Leaving out every picture, quote the data below exactly as it appears.

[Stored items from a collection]
Start of Block

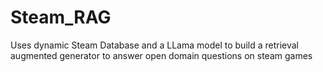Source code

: # Steam_RAG
Uses dynamic Steam Database and a LLama model to build a retrieval augmented generator to answer open domain questions on steam games
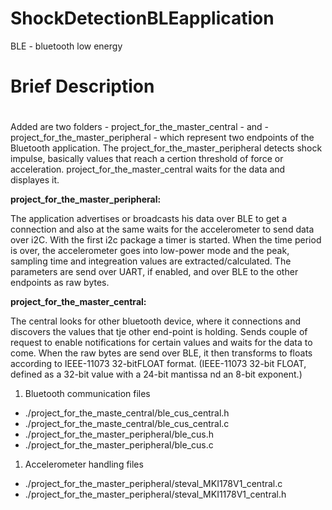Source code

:# ShockDetectionBLEapplication

BLE - bluetooth low energy

# Brief Description <h1> 
  Added are two folders -  project_for_the_master_central - and - project_for_the_master_peripheral - which represent two endpoints of the Bluetooth application. The project_for_the_master_peripheral detects shock impulse, basically values that reach a certion threshold of force or acceleration. project_for_the_master_central waits for the data and displayes it. 
  
 
  
  **project_for_the_master_peripheral:**
  
  The application advertises or broadcasts his data over BLE to get a connection and also at the same waits for the accelerometer to send data over i2C. With the first i2c package a timer is started. When the time period is over, the accelerometer goes into low-power mode and the peak, sampling time and integreation values are extracted/calculated. The parameters are send over UART, if enabled, and over BLE to the other endpoints as raw bytes.
  
  **project_for_the_master_central:**
  
  The central looks for other bluetooth device, where it connections and discovers the values that tje other end-point is holding. Sends couple of request to enable notifications for certain values and waits for the data to come. When the raw bytes are send over BLE, it then transforms to floats according to IEEE-11073 32-bitFLOAT format. (IEEE-11073 32-bit FLOAT, defined as a 32-bit value with a 24-bit mantissa nd an 8-bit exponent.)
  
  1. Bluetooth communication files
   * ./project_for_the_maste_central/ble_cus_central.h
   * ./project_for_the_maste_central/ble_cus_central.c
   * ./project_for_the_master_peripheral/ble_cus.h
   * ./project_for_the_master_peripheral/ble_cus.c
   
 1. Accelerometer handling files
   * ./project_for_the_master_peripheral/steval_MKI178V1_central.c
   * ./project_for_the_master_peripheral/steval_MKI1178V1_central.h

End of Block

_Written reply_
Source code

: # Steam_RAG
Uses dynamic Steam Database and a LLama model to build a retrieval augmented generator to answer open domain questions on steam games
Source code

:# ShockDetectionBLEapplication

BLE - bluetooth low energy

# Brief Description <h1> 
  Added are two folders -  project_for_the_master_central - and - project_for_the_master_peripheral - which represent two endpoints of the Bluetooth application. The project_for_the_master_peripheral detects shock impulse, basically values that reach a certion threshold of force or acceleration. project_for_the_master_central waits for the data and displayes it. 
  
 
  
  **project_for_the_master_peripheral:**
  
  The application advertises or broadcasts his data over BLE to get a connection and also at the same waits for the accelerometer to send data over i2C. With the first i2c package a timer is started. When the time period is over, the accelerometer goes into low-power mode and the peak, sampling time and integreation values are extracted/calculated. The parameters are send over UART, if enabled, and over BLE to the other endpoints as raw bytes.
  
  **project_for_the_master_central:**
  
  The central looks for other bluetooth device, where it connections and discovers the values that tje other end-point is holding. Sends couple of request to enable notifications for certain values and waits for the data to come. When the raw bytes are send over BLE, it then transforms to floats according to IEEE-11073 32-bitFLOAT format. (IEEE-11073 32-bit FLOAT, defined as a 32-bit value with a 24-bit mantissa nd an 8-bit exponent.)
  
  1. Bluetooth communication files
   * ./project_for_the_maste_central/ble_cus_central.h
   * ./project_for_the_maste_central/ble_cus_central.c
   * ./project_for_the_master_peripheral/ble_cus.h
   * ./project_for_the_master_peripheral/ble_cus.c
   
 1. Accelerometer handling files
   * ./project_for_the_master_peripheral/steval_MKI178V1_central.c
   * ./project_for_the_master_peripheral/steval_MKI1178V1_central.h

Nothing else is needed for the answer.